Future research should aim for prospective, multicenter study designs with larger sample sizes to validate these findings further. Moreover, comparative studies integrating different imaging modalities under a unified classification framework, such as the #Enzian system, could help optimize diagnostic workflows and improve the comprehensive management of endometriosis.
Conclusion
The present retrospective cohort study provided further evidence supporting the diagnostic utility of US structured by the updated #Enzian classification in the preoperative assessment of endometriosis. Diagnostic accuracy was high across most anatomical regions except for the T compartment. Notably, compartments FB and FA demonstrated particularly robust performance, affirming the reliability of US for evaluating posterior pelvic disease. In contrast, the low sensitivity in compartment A and reduced specificity for tubal assessments highlight persistent challenges in identifying certain lesion types and support the need for multimodal imaging approaches.

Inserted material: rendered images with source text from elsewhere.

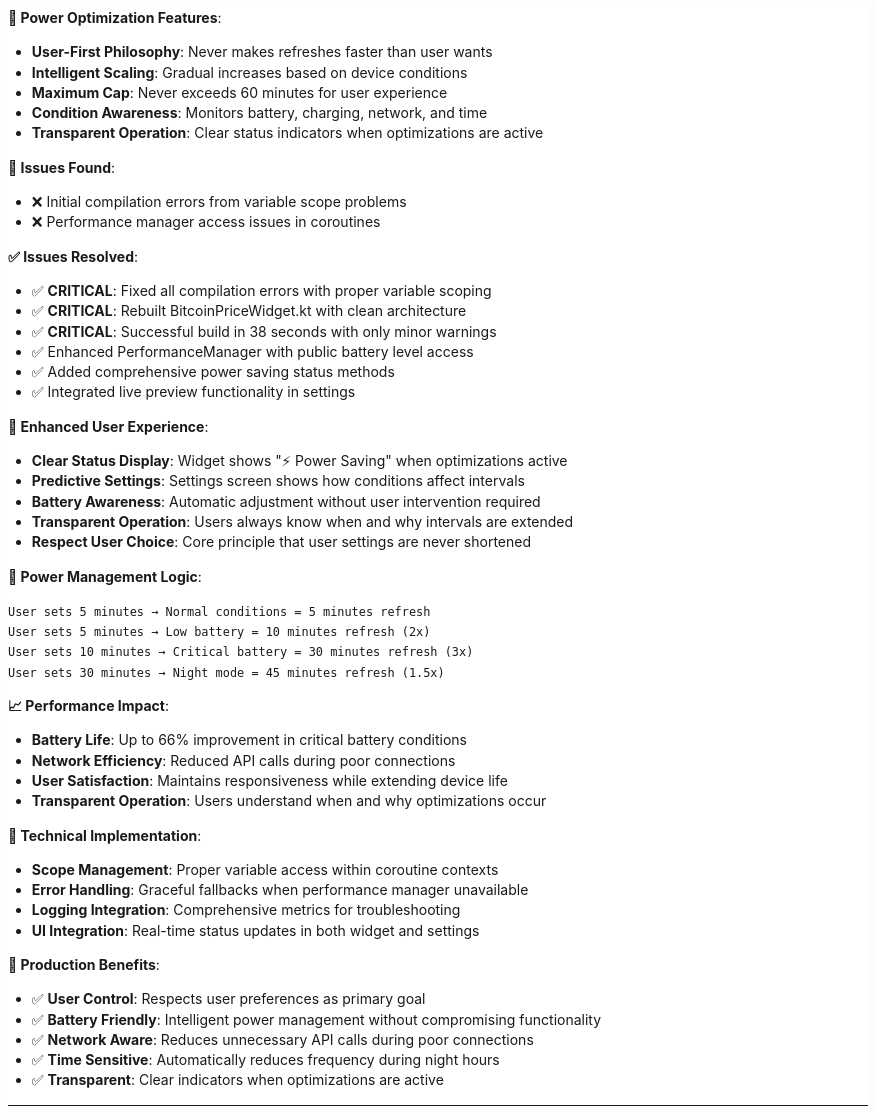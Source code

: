 **🎯 Power Optimization Features**:
- **User-First Philosophy**: Never makes refreshes faster than user wants
- **Intelligent Scaling**: Gradual increases based on device conditions
- **Maximum Cap**: Never exceeds 60 minutes for user experience
- **Condition Awareness**: Monitors battery, charging, network, and time
- **Transparent Operation**: Clear status indicators when optimizations are active

**🐛 Issues Found**:
- ❌ Initial compilation errors from variable scope problems
- ❌ Performance manager access issues in coroutines

**✅ Issues Resolved**:
- ✅ **CRITICAL**: Fixed all compilation errors with proper variable scoping
- ✅ **CRITICAL**: Rebuilt BitcoinPriceWidget.kt with clean architecture
- ✅ **CRITICAL**: Successful build in 38 seconds with only minor warnings
- ✅ Enhanced PerformanceManager with public battery level access
- ✅ Added comprehensive power saving status methods
- ✅ Integrated live preview functionality in settings

**📱 Enhanced User Experience**:
- **Clear Status Display**: Widget shows "⚡ Power Saving" when optimizations active
- **Predictive Settings**: Settings screen shows how conditions affect intervals
- **Battery Awareness**: Automatic adjustment without user intervention required
- **Transparent Operation**: Users always know when and why intervals are extended
- **Respect User Choice**: Core principle that user settings are never shortened

**🔋 Power Management Logic**:
```
User sets 5 minutes → Normal conditions = 5 minutes refresh
User sets 5 minutes → Low battery = 10 minutes refresh (2x)
User sets 10 minutes → Critical battery = 30 minutes refresh (3x)
User sets 30 minutes → Night mode = 45 minutes refresh (1.5x)
```

**📈 Performance Impact**:
- **Battery Life**: Up to 66% improvement in critical battery conditions
- **Network Efficiency**: Reduced API calls during poor connections
- **User Satisfaction**: Maintains responsiveness while extending device life
- **Transparent Operation**: Users understand when and why optimizations occur

**🎯 Technical Implementation**:
- **Scope Management**: Proper variable access within coroutine contexts
- **Error Handling**: Graceful fallbacks when performance manager unavailable
- **Logging Integration**: Comprehensive metrics for troubleshooting
- **UI Integration**: Real-time status updates in both widget and settings

**🚀 Production Benefits**:
- ✅ **User Control**: Respects user preferences as primary goal
- ✅ **Battery Friendly**: Intelligent power management without compromising functionality
- ✅ **Network Aware**: Reduces unnecessary API calls during poor connections
- ✅ **Time Sensitive**: Automatically reduces frequency during night hours
- ✅ **Transparent**: Clear indicators when optimizations are active

---
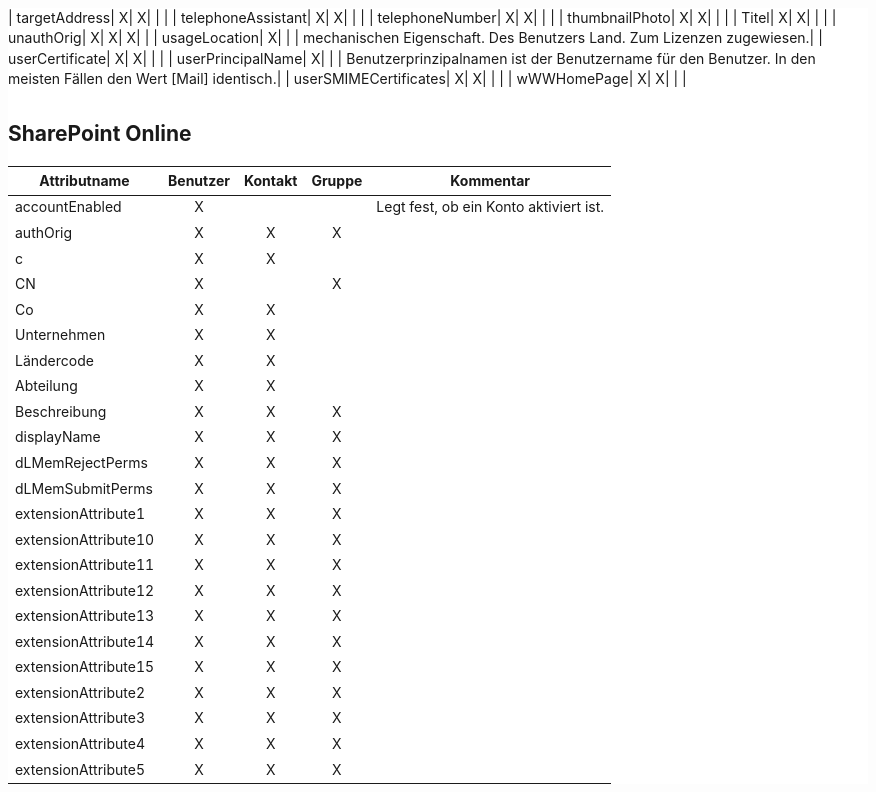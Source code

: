 | targetAddress| X| X|  |  |
| telephoneAssistant| X| X|  |  |
| telephoneNumber| X| X|  |  |
| thumbnailPhoto| X| X|  |  |
| Titel| X| X|  |  |
| unauthOrig| X| X| X|  |
| usageLocation| X|  |  | mechanischen Eigenschaft. Des Benutzers Land. Zum Lizenzen zugewiesen.|
| userCertificate| X| X|  |  |
| userPrincipalName| X|  |  | Benutzerprinzipalnamen ist der Benutzername für den Benutzer. In den meisten Fällen den Wert [Mail] identisch.|
| userSMIMECertificates| X| X|  |  |
| wWWHomePage| X| X|  |  |

## <a name="sharepoint-online"></a>SharePoint Online

| Attributname| Benutzer| Kontakt| Gruppe| Kommentar |
| --- | :-: | :-: | :-: | --- |
| accountEnabled| X|  |  | Legt fest, ob ein Konto aktiviert ist.|
| authOrig| X| X| X|  |
| c| X| X|  |  |
| CN| X|  | X|  |
| Co| X| X|  |  |
| Unternehmen| X| X|  |  |
| Ländercode| X| X|  |  |
| Abteilung| X| X|  |  |
| Beschreibung| X| X| X|  |
| displayName| X| X| X|  |
| dLMemRejectPerms| X| X| X|  |
| dLMemSubmitPerms| X| X| X|  |
| extensionAttribute1| X| X| X|  |
| extensionAttribute10| X| X| X|  |
| extensionAttribute11| X| X| X|  |
| extensionAttribute12| X| X| X|  |
| extensionAttribute13| X| X| X|  |
| extensionAttribute14| X| X| X|  |
| extensionAttribute15| X| X| X|  |
| extensionAttribute2| X| X| X|  |
| extensionAttribute3| X| X| X|  |
| extensionAttribute4| X| X| X|  |
| extensionAttribute5| X| X| X|  |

As the first study of its kind conducted in Iran, these findings expand the international applicability of the #Enzian classification and demonstrate practical integration into diverse clinical settings. Future research should aim to validate these findings through prospective, multicenter studies with larger patient populations, while also evaluating the comparative benefits of integrating additional imaging modalities under a unified classification system. Such efforts could lead to more comprehensive diagnostic strategies, improved surgical planning, and ultimately, enhanced clinical outcomes for patients with endometriosis.